#### THE RECORDS:
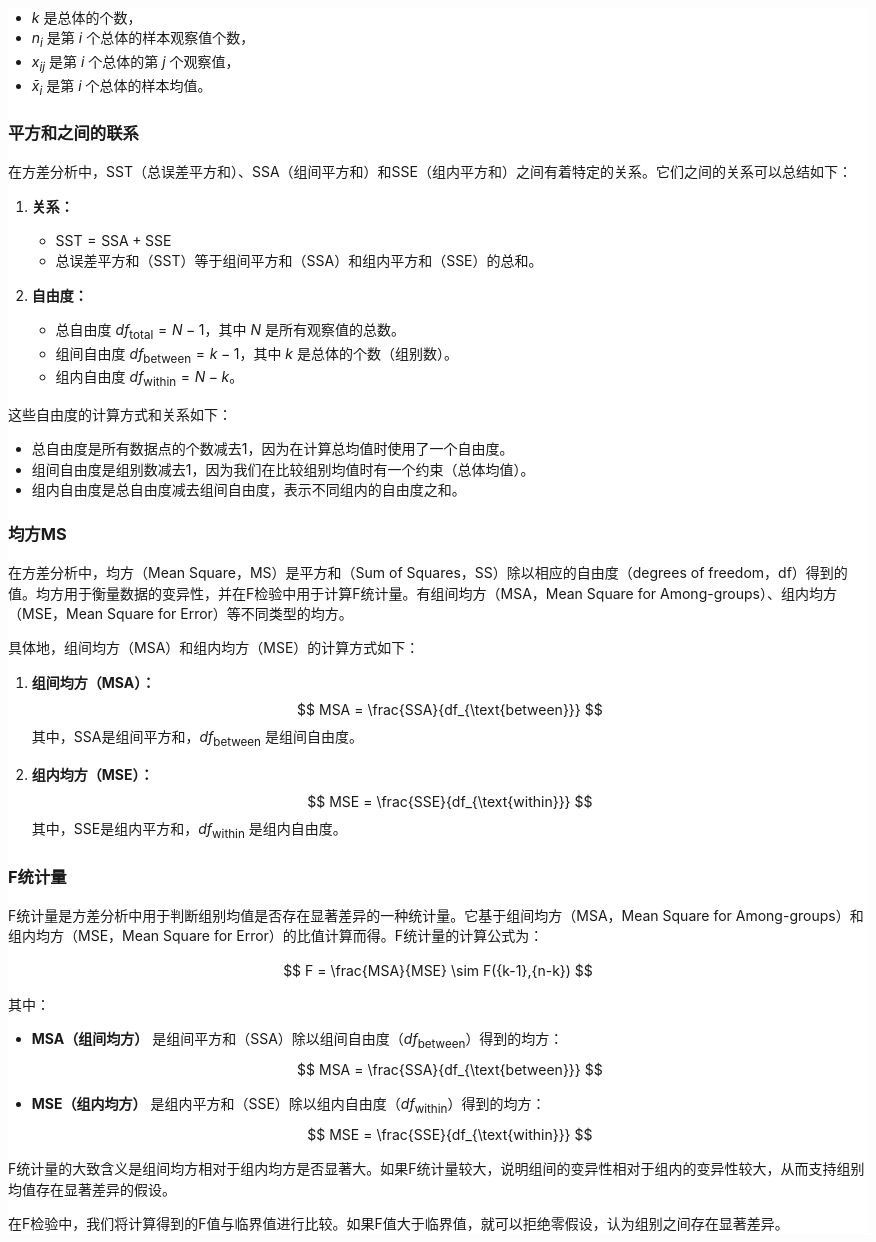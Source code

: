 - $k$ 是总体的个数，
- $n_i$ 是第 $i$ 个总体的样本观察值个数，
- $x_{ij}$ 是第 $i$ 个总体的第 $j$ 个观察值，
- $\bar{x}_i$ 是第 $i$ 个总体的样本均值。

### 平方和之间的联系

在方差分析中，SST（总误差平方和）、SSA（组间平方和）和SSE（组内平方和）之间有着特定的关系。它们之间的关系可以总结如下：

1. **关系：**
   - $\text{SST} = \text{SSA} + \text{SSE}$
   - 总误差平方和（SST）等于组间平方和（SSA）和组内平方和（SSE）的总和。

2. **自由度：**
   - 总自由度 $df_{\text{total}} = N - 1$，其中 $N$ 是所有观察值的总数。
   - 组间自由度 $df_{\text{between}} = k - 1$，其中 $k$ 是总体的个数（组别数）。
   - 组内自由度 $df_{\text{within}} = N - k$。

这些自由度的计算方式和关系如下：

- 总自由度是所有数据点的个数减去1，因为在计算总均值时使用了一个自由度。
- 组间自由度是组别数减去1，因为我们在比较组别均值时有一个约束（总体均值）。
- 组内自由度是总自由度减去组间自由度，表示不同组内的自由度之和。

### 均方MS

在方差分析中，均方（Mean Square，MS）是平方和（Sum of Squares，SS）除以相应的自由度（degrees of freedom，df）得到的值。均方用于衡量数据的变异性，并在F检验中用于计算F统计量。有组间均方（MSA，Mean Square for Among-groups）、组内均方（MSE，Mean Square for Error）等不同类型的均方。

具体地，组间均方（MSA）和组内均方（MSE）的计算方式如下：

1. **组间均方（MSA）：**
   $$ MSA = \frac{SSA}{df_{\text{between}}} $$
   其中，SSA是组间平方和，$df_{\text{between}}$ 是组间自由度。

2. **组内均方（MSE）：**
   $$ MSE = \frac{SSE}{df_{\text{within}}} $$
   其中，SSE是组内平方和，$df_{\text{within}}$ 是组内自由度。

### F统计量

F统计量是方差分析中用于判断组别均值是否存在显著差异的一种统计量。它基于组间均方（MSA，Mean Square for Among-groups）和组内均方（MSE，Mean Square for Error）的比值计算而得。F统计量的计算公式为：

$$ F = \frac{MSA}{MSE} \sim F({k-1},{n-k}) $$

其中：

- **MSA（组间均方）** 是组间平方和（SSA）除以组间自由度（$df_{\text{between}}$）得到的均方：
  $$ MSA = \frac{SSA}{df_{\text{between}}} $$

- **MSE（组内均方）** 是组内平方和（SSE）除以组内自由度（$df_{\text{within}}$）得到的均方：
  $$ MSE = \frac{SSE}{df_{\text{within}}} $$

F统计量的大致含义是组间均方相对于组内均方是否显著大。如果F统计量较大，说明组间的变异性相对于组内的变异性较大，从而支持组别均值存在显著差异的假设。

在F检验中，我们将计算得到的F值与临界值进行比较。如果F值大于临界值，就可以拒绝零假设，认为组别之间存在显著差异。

#### PROBLEM DESCRIPTION:
Up to and including the last line of the material, reproduce every line exactly, beginning with the one that contains "- 总误差平方和（SST）等" and adding nothing else.

#### WRITTEN ANSWER:
   - 总误差平方和（SST）等于组间平方和（SSA）和组内平方和（SSE）的总和。

2. **自由度：**
   - 总自由度 $df_{\text{total}} = N - 1$，其中 $N$ 是所有观察值的总数。
   - 组间自由度 $df_{\text{between}} = k - 1$，其中 $k$ 是总体的个数（组别数）。
   - 组内自由度 $df_{\text{within}} = N - k$。

这些自由度的计算方式和关系如下：

- 总自由度是所有数据点的个数减去1，因为在计算总均值时使用了一个自由度。
- 组间自由度是组别数减去1，因为我们在比较组别均值时有一个约束（总体均值）。
- 组内自由度是总自由度减去组间自由度，表示不同组内的自由度之和。

### 均方MS

在方差分析中，均方（Mean Square，MS）是平方和（Sum of Squares，SS）除以相应的自由度（degrees of freedom，df）得到的值。均方用于衡量数据的变异性，并在F检验中用于计算F统计量。有组间均方（MSA，Mean Square for Among-groups）、组内均方（MSE，Mean Square for Error）等不同类型的均方。

具体地，组间均方（MSA）和组内均方（MSE）的计算方式如下：

1. **组间均方（MSA）：**
   $$ MSA = \frac{SSA}{df_{\text{between}}} $$
   其中，SSA是组间平方和，$df_{\text{between}}$ 是组间自由度。

2. **组内均方（MSE）：**
   $$ MSE = \frac{SSE}{df_{\text{within}}} $$
   其中，SSE是组内平方和，$df_{\text{within}}$ 是组内自由度。

### F统计量

F统计量是方差分析中用于判断组别均值是否存在显著差异的一种统计量。它基于组间均方（MSA，Mean Square for Among-groups）和组内均方（MSE，Mean Square for Error）的比值计算而得。F统计量的计算公式为：

$$ F = \frac{MSA}{MSE} \sim F({k-1},{n-k}) $$

其中：

- **MSA（组间均方）** 是组间平方和（SSA）除以组间自由度（$df_{\text{between}}$）得到的均方：
  $$ MSA = \frac{SSA}{df_{\text{between}}} $$

- **MSE（组内均方）** 是组内平方和（SSE）除以组内自由度（$df_{\text{within}}$）得到的均方：
  $$ MSE = \frac{SSE}{df_{\text{within}}} $$

F统计量的大致含义是组间均方相对于组内均方是否显著大。如果F统计量较大，说明组间的变异性相对于组内的变异性较大，从而支持组别均值存在显著差异的假设。

在F检验中，我们将计算得到的F值与临界值进行比较。如果F值大于临界值，就可以拒绝零假设，认为组别之间存在显著差异。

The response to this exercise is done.